(Beginning of DATASET)

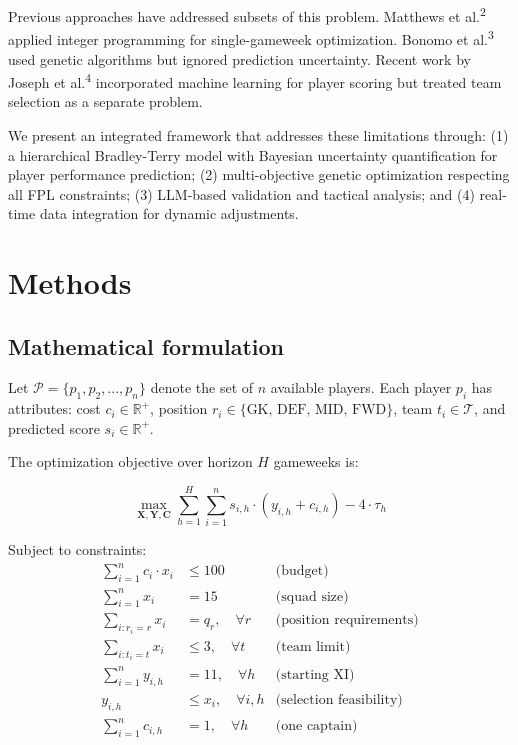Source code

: \documentclass[10pt,a4paper]{article}
\begin{document}
Previous approaches have addressed subsets of this problem. Matthews et al.\textsuperscript{2} applied integer programming for single-gameweek optimization. Bonomo et al.\textsuperscript{3} used genetic algorithms but ignored prediction uncertainty. Recent work by Joseph et al.\textsuperscript{4} incorporated machine learning for player scoring but treated team selection as a separate problem.

We present an integrated framework that addresses these limitations through: (1) a hierarchical Bradley-Terry model with Bayesian uncertainty quantification for player performance prediction; (2) multi-objective genetic optimization respecting all FPL constraints; (3) LLM-based validation and tactical analysis; and (4) real-time data integration for dynamic adjustments.

\section*{Methods}

\subsection*{Mathematical formulation}

Let $\mathcal{P} = \{p_1, p_2, ..., p_n\}$ denote the set of $n$ available players. Each player $p_i$ has attributes: cost $c_i \in \mathbb{R}^+$, position $r_i \in \{\text{GK, DEF, MID, FWD}\}$, team $t_i \in \mathcal{T}$, and predicted score $s_i \in \mathbb{R}^+$.

The optimization objective over horizon $H$ gameweeks is:

\begin{equation}
\max_{\mathbf{X}, \mathbf{Y}, \mathbf{C}} \sum_{h=1}^{H} \sum_{i=1}^{n} s_{i,h} \cdot (y_{i,h} + c_{i,h}) - 4 \cdot \tau_h
\end{equation}

Subject to constraints:
\begin{align}
\sum_{i=1}^{n} c_i \cdot x_i &\leq 100 & \text{(budget)} \\
\sum_{i=1}^{n} x_i &= 15 & \text{(squad size)} \\
\sum_{i: r_i = r} x_i &= q_r, \quad \forall r & \text{(position requirements)} \\
\sum_{i: t_i = t} x_i &\leq 3, \quad \forall t & \text{(team limit)} \\
\sum_{i=1}^{n} y_{i,h} &= 11, \quad \forall h & \text{(starting XI)} \\
y_{i,h} &\leq x_i, \quad \forall i,h & \text{(selection feasibility)} \\
\sum_{i=1}^{n} c_{i,h} &= 1, \quad \forall h & \text{(one captain)}
\end{align}
\end{document}
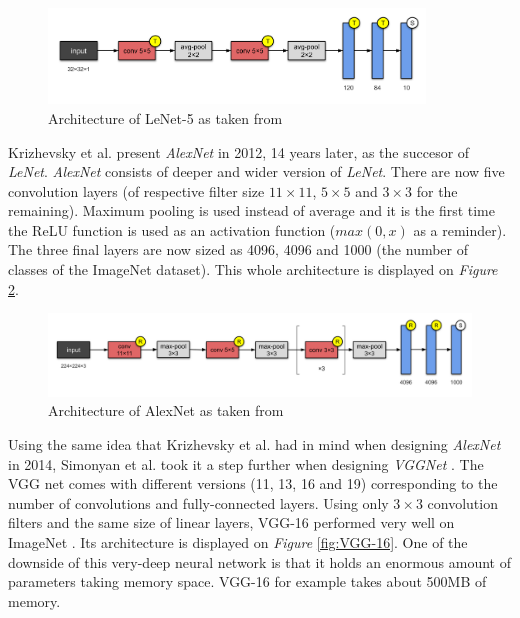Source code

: \begin{figure}[htbp]
	\centering
		\includegraphics[width=10cm]{Figures/LeNet-5.png}
	\caption[LeNet-5]{Architecture of LeNet-5 as taken from \cite{LeCun1998}}
	\label{fig:LeNet-5}
\end{figure}

Krizhevsky et al. present \emph{AlexNet} \cite{Krizhevsky2012} in 2012, 14 years later, as the succesor of \emph{LeNet}. \emph{AlexNet} consists of deeper and wider version of \emph{LeNet}. There are now five convolution layers (of respective filter size $11 \times 11$, $5 \times 5$ and $3 \times 3$ for the remaining). Maximum pooling is used instead of average and it is the first time the ReLU function is used as an activation function ($max(0,x)$ as a reminder). The three final layers are now sized as 4096, 4096 and 1000 (the number of classes of the ImageNet \cite{ImageNet2009} dataset). This whole architecture is displayed on \emph{Figure} \ref{fig:AlexNet}.

\begin{figure}[htbp]
	\centering
		\includegraphics[width=12cm]{Figures/AlexNet.png}
	\caption[AlexNet]{Architecture of AlexNet as taken from \cite{Krizhevsky2012}}
	\label{fig:AlexNet}
\end{figure}


Using the same idea that Krizhevsky et al. \cite{Krizhevsky2012} had in mind when designing \emph{AlexNet} in 2014, Simonyan et al. took it a step further when designing \emph{VGGNet} \cite{Simonyan2014}. The VGG net comes with different versions (11, 13, 16 and 19) corresponding to the number of convolutions and fully-connected layers. Using only $3 \times 3$ convolution filters and the same size of linear layers, VGG-16 performed very well on ImageNet \cite{ImageNet2009}. Its architecture is displayed on \emph{Figure} \ref{fig:VGG-16}. One of the downside of this very-deep neural network is that it holds an enormous amount of parameters taking memory space. VGG-16 for example takes about 500MB of memory.

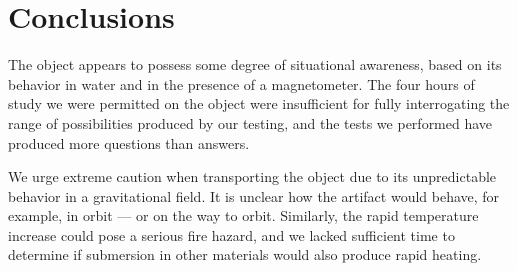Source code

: \documentclass[10pt]{article}
\begin{document}
\section{Conclusions}\label{conclusions}
The object appears to possess some degree of situational awareness, based on its behavior in water and in the presence of a magnetometer.
The four hours of study we were permitted on the object were insufficient for fully interrogating the range of possibilities produced by our testing, and the tests we performed have produced more questions than answers.

We urge extreme caution when transporting the object due to its unpredictable behavior in a gravitational field.
It is unclear how the artifact would behave, for example, in orbit --- or on the way to orbit.
Similarly, the rapid temperature increase could pose a serious fire hazard, and we lacked sufficient time to determine if submersion in other materials would also produce rapid heating.

%
%
\end{document}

(End of DATASET)

YOUR OBJECTIVE
Your answer must be a single number: the count of lines above that contain the string "includegraphics".

RESULT OF THE EXERCISE
2